Prevented multiple murders
One reason for the escalation, Andersson believes, is that the brains in the warring networks are in countries other than Sweden.
– In this way, they drive this development with relatively little risk for their own part. They do not take into account the consequences, but have decided to emerge victorious from the conflict at any cost.
On January 20, after 21 acts of violence had shaken Stockholm, the Special Incident SH Frank was given an operational focus to deal with the situation.
Police officers from other regions were borrowed and the Stockholm police worked overtime.
Although the shootings and bombings continued on an apparently unabated scale, at the same time the police began to make several arrests and seizures.
Until March 27 this year, within the framework of operation “Frank”, the following seizures have been made:
– We have also been able to prevent a number of murders recently precisely because we were able to predict who will kill and who will fall victim. In some cases we have moved the victim before the murder, in other cases we have managed to stop the perpetrators with weapons in hand before the crime, says Niclas Andersson.
Murder of relatives
Right now, 452 people are in custody, a record high number.
That so many within the network criminal environment are deprived of their liberty is in many ways positive.
But the fact that so many people who are prepared to kill are incarcerated means at the same time that the trend that the police have seen for a long time, that the gangs are recruiting younger and younger members, sometimes even children, is increasing.
– Most of the time, the new recruits are known to us, but not for this serious crime, when they suddenly stand with weapons in hand. It is an escalation and a cynical use of young guys. The gang just exploits them and doesn’t care about their welfare at all. The young guys, on the other hand, think they will have a criminal career with money and status, but usually they just end up locked up or dead.
In March, the police went out on a television program with a request for a 25-year-old man. He is on the run, suspected of having shot at a villa in the Uppsala region together with another.
In the villa lived relatives of Rawa Majid, the so-called Kurdish fox, who, according to the police, is one of the driving parties in a bloody conflict to which several of the violent crimes can be connected.
Three hours after the program is broadcast, there is a knock on a door in Tullinge. A man opens the door, he is the father of the 25-year-old. He is shot dead.
The crime is believed to be the first murder that is directly aimed at relatives – when those seeking revenge cannot reach the intended target directly.

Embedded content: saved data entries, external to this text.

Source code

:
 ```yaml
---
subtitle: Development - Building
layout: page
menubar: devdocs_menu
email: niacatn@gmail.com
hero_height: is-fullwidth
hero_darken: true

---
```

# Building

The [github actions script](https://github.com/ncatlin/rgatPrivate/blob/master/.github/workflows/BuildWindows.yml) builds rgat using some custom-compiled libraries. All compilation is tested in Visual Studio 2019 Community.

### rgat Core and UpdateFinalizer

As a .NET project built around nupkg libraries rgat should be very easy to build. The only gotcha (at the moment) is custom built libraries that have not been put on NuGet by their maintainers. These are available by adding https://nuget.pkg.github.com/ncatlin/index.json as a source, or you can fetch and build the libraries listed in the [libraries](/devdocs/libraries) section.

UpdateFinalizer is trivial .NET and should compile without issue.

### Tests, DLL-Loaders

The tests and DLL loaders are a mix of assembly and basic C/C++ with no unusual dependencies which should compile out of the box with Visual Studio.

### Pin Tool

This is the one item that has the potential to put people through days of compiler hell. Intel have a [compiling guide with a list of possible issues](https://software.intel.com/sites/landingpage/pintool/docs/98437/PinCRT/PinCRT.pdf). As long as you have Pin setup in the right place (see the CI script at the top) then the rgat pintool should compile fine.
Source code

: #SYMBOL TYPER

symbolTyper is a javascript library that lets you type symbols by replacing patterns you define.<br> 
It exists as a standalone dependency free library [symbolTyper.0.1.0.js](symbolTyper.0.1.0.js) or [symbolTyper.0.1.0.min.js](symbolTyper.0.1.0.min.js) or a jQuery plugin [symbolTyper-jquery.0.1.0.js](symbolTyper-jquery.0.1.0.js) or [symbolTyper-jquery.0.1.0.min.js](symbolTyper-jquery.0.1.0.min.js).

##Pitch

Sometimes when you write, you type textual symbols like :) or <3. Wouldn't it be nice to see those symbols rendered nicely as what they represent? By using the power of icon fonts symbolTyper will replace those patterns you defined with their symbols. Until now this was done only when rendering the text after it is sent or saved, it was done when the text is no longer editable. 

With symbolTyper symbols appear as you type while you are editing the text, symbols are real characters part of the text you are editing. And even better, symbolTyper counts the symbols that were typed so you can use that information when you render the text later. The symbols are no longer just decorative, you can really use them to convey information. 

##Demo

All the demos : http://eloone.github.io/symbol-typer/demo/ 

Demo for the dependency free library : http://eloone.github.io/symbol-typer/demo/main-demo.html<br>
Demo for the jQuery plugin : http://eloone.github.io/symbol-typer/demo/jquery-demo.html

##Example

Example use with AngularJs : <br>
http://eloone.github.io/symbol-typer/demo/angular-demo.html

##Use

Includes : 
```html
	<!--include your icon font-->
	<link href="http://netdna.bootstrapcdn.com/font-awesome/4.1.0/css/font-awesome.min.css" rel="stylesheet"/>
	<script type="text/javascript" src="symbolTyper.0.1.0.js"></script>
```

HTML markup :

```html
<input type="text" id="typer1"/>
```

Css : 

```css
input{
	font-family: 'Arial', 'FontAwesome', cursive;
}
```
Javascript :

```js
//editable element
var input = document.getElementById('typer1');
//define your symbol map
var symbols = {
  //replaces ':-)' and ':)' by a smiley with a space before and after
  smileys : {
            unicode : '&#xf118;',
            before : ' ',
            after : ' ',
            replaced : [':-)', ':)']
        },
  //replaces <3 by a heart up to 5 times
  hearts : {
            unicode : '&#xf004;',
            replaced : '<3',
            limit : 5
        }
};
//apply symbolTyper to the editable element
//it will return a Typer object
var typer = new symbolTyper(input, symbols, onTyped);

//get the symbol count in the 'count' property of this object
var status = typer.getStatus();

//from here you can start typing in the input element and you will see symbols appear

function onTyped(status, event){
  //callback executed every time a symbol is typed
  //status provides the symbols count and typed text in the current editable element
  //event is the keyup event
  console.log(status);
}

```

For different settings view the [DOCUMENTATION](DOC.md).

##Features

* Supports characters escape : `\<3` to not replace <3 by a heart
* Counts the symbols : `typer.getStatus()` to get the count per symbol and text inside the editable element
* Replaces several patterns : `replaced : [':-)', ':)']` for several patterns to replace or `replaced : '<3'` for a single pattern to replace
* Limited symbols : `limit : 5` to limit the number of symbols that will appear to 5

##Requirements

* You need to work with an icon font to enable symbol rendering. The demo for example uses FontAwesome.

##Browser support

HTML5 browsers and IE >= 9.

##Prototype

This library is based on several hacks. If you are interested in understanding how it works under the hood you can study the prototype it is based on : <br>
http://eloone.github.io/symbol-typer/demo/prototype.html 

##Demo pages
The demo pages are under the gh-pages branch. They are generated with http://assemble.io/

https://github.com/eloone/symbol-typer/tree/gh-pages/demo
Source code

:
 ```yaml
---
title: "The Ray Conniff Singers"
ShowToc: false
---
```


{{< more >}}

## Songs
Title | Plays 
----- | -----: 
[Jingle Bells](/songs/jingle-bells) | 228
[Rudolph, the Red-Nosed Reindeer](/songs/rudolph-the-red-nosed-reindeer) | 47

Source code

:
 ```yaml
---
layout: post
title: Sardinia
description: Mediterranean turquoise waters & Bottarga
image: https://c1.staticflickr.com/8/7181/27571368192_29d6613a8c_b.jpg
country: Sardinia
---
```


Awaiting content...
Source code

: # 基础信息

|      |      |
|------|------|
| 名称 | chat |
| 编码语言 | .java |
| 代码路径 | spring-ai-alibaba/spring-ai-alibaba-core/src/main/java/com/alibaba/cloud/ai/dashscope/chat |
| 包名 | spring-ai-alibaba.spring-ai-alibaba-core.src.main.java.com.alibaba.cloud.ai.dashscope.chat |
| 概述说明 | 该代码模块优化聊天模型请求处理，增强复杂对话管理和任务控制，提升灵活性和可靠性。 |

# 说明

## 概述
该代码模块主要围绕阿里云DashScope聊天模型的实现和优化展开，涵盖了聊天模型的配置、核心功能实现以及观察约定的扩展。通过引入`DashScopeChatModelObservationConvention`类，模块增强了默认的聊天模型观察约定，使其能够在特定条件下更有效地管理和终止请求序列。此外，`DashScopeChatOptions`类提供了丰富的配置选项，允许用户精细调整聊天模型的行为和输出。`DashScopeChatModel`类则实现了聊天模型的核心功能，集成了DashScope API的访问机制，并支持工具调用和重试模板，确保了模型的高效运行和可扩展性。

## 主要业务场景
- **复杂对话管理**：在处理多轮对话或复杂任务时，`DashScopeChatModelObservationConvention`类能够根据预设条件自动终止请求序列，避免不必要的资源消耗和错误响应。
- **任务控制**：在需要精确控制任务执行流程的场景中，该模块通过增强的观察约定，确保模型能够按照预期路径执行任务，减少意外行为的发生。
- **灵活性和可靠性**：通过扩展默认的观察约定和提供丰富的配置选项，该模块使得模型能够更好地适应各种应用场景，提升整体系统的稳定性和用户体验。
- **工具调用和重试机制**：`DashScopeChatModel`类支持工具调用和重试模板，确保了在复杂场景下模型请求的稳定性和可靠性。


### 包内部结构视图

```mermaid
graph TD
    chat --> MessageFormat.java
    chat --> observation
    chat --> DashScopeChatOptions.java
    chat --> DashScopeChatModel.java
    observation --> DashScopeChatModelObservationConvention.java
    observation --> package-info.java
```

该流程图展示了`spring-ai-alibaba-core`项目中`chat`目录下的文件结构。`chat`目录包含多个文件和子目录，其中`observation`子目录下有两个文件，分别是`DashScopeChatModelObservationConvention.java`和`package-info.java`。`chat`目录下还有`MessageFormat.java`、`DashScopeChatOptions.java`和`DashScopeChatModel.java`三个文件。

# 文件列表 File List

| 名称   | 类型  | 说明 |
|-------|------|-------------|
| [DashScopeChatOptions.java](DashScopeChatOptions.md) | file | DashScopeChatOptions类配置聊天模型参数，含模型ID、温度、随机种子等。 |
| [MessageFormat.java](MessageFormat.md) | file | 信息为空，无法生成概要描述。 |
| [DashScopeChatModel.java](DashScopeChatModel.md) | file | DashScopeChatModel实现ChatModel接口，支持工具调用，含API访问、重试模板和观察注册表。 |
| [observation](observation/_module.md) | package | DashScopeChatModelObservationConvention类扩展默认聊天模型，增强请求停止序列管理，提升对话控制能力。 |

That third parties and relatives are in some way affected by this type of violence has become more common.
When a large explosive charge detonated in Hässelby on March 16, not only one terraced house was completely destroyed – around 50 others were damaged. Residents have told how they have to hold the houses together with duct tape.
A war that cannot be won
But relatives becoming direct targets is something new for Sweden.
– Boundaries that were previously taboo have been crossed. To a certain extent, it depends a lot on the fact that those who are the actual targets are abroad or in hiding and that therefore the relatives are chosen instead. But it also says something about how our Swedish society has taken a negative path.
– We do a lot of work and get many prosecuted, but it is not the individual factor that will break this development, much more is required from society as a whole, says Niclas Andersson.
Many of the sources Aftonbladet spoke to describe how the fight against the gangs is a battle that cannot be won – only curbed.
Niclas Andersson is prepared to agree. He says that we will probably never be able to return to the way things were 20 or 30 years ago.
– The wave of violence we have seen now will gradually decrease, I think so. But this has become such a big social problem that we will have it over time.